Cuando pagaba en una de las cajas, luego de más de una hora de espera, el único empleado amable de ese día le confesó: “Pues sí, andan todos de malas porque pues es Navidad y los hicieron venir a trabajar, crudos y desvelados”. Sam Walton estará revolcándose en su tumba, pensó Liliana.
Tal como había quedado, al otro día fue a recoger el mueble que ya había pagado. Esperando en la misma estación de atención al cliente, le tocó aguardar más de media hora (pensó que quizá la bodega de la que traerían su mueble se encontraba en El Salto). Mientras escuchó decenas de reclamos, algunos de ellos increíbles. Como el de una señora que llegó a regresar unas trufas de chocolate, porque las había comprado a mitad de precio, ¡en otra sucursal de la misma tienda! Cuando se cansó de esperar, preguntó por su mueble y de mala manera la empleada le dijo que se lo habían ido a traer. Un rato después, llegó un empleado, nervioso, a disculparse: le dijo a Liliana que a la mujer que el día anterior le había vendido el mueble, se le olvidó ponerlo en custodia. Es decir: no lo habían guardado, aunque ya lo habían vendido. La tarea era ir a los pasillos a ver si no lo había comprado ya alguien más.
Afortunadamente no. El mueble estaba ahí todavía. El viacrucis ahora consistió en hacer todo un trámite burocrático para demostrar lo que había sucedido: que si tenía un ticket de compra, no era porque ya se hubiera llevado el mueble. Más copias y firmas y credenciales de identificación que si fuera a solicitar un crédito PYME. De no ser porque en verdad le gustaba el mueble y estaba a buen precio, hubiera —dice— dejado todo ya ahí.
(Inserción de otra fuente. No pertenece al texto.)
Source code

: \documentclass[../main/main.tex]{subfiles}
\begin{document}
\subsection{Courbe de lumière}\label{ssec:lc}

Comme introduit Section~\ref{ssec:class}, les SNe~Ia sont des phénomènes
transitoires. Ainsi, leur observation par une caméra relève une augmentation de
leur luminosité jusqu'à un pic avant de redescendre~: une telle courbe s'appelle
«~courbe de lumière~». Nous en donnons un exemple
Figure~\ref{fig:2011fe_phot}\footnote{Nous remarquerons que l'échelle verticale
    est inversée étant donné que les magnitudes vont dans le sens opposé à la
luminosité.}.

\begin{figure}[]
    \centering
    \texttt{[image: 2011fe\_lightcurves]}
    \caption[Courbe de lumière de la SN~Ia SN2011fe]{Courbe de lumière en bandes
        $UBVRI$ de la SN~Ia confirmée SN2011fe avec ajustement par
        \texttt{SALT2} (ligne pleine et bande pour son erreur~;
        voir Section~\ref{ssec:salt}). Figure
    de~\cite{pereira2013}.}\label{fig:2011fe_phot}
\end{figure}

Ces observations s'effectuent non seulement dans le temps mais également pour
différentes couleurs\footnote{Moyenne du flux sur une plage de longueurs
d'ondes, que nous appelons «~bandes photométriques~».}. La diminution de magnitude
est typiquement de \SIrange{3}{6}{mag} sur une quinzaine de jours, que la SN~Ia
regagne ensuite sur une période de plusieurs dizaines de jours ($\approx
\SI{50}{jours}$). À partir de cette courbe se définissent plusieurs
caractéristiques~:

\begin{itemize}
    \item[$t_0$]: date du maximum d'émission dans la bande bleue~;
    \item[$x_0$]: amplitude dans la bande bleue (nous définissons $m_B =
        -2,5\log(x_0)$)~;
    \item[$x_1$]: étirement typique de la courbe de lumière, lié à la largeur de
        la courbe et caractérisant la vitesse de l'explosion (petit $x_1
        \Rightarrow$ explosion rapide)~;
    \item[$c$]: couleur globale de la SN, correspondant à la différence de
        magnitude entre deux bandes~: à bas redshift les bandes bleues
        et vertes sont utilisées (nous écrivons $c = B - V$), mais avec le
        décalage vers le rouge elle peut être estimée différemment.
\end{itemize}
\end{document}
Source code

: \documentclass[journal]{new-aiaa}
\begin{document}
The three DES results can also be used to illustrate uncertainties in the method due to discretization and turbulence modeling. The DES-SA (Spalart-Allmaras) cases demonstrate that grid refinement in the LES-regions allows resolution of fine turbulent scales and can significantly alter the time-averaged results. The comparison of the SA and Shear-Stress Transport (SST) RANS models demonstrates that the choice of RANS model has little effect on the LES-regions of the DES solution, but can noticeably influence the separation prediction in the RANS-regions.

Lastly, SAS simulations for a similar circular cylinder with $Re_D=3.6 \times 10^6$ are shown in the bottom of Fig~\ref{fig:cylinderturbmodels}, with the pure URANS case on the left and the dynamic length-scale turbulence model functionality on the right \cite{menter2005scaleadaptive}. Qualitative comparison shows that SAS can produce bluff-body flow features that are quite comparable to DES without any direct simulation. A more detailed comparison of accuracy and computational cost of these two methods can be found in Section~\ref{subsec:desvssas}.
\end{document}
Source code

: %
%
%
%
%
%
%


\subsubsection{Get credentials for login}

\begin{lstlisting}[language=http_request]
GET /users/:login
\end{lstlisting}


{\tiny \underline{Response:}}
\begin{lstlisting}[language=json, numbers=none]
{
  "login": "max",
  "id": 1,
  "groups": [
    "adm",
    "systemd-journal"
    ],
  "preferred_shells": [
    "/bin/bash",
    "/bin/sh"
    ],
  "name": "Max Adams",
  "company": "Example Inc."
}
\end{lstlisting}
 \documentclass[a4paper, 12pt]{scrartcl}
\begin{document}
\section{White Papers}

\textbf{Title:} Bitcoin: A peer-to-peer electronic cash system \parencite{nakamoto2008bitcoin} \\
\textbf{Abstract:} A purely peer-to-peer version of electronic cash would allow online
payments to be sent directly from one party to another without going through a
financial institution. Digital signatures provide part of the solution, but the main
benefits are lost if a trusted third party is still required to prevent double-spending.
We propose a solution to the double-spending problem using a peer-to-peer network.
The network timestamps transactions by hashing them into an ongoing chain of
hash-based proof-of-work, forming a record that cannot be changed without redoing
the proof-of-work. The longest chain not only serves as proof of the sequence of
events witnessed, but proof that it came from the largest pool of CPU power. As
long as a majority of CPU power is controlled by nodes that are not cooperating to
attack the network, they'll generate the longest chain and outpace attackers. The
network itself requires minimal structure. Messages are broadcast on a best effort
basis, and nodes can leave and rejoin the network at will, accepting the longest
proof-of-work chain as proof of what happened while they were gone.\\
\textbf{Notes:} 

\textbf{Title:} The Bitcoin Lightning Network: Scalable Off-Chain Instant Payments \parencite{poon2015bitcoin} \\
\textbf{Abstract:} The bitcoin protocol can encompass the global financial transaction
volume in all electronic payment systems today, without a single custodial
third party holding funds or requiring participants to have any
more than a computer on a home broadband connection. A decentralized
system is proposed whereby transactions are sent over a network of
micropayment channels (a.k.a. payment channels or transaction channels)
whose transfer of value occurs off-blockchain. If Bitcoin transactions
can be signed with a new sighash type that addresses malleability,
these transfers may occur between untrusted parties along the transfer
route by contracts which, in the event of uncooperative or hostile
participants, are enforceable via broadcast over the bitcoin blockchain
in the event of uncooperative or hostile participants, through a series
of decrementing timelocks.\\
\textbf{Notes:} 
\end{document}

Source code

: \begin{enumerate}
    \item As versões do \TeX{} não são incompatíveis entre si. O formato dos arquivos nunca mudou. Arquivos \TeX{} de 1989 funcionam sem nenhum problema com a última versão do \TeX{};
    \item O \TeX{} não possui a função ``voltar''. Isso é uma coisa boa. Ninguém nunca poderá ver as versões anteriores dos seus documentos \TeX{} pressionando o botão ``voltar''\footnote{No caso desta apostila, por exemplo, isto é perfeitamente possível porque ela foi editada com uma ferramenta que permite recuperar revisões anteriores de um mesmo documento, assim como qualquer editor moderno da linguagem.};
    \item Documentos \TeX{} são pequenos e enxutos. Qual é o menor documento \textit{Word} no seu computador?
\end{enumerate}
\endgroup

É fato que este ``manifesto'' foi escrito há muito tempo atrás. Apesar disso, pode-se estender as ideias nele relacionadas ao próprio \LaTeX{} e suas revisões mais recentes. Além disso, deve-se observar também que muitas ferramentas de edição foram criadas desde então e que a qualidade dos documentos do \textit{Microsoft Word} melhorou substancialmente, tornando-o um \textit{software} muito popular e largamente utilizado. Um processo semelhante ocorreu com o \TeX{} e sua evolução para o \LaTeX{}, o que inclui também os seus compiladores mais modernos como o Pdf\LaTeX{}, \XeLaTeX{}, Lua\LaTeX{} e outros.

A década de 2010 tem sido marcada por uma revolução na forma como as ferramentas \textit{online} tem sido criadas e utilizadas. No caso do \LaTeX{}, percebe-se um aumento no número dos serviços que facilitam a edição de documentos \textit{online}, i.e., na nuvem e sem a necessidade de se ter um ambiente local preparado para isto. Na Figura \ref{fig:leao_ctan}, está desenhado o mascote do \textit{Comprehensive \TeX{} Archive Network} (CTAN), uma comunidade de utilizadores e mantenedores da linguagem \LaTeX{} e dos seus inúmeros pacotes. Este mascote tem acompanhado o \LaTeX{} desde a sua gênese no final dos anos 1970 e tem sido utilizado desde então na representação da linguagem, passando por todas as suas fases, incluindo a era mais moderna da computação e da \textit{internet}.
Cuando salió de ahí, satisfecha por tener por fin físicamente lo que había comprado, un sabor amargo recorrió su boca al recordar que aparte de lo económico había invertido al menos tres horas de su tiempo en hacer una compra.
2 El tostador invendible
Unos días antes del episodio del mueble, Liliana había acudido a otro autoservicio, pero de los comunes. No iba específicamente a comprar nada, sino a llevar a su madre a por algunas cosas para la cena de Nochebuena. Caminando por los pasillos vio un tostador que le gustó y recordó que el suyo alguien se lo había descompuesto. Al parecer era el único en existencia. Preguntó a la encargada del área, que buscó donde Liliana ya había buscado y luego se fue. Cuando volvió, 20 minutos después, le dijo que no estaba la caja, que tendría que ir “hasta la bodega” a buscarla, quizá pensando que la frase funcionaría como bálsamo para que la clienta desistiera de su compra. Pero no, Liliana, al contrario, tomó como reto al asunto y le dijo que esperaría lo que fuera. La empleada, encogida de hombros y malhumorada se fue a la bodega. Media hora después regresó sólo para decir que no estaba la caja. Y como no estaba la caja no se podía tener el código del producto, o sea: no se lo podía vender. Que lo dejara ahí. Cuando la empleada aquella se dio la vuelta, Liliana se fue a la caja con el tostador que cargaba desde hace rato como si fuera su bebé de tres meses. Ya ahí, explicó el caso, que la cajera no pudo resolver, por lo que llamó a la gerente o encargada de la tienda, quien se enfadó cuando escuchó la historia que le relató Liliana. Y tomó el caso como suyo: “¡Claro que sí te lo puedes comprar!”, le dijo como la personificación de Mamá Lucha. Y movilizó a varios empleados que vueltos locos fueron y vinieron con cajas y códigos. Hasta que uno fue el bueno.
Liliana salió de ahí pensando que si un día de verdad se acaba el mundo, el fin seguramente empezará en las tiendas de autoservicio. Y con los empleados negándolo.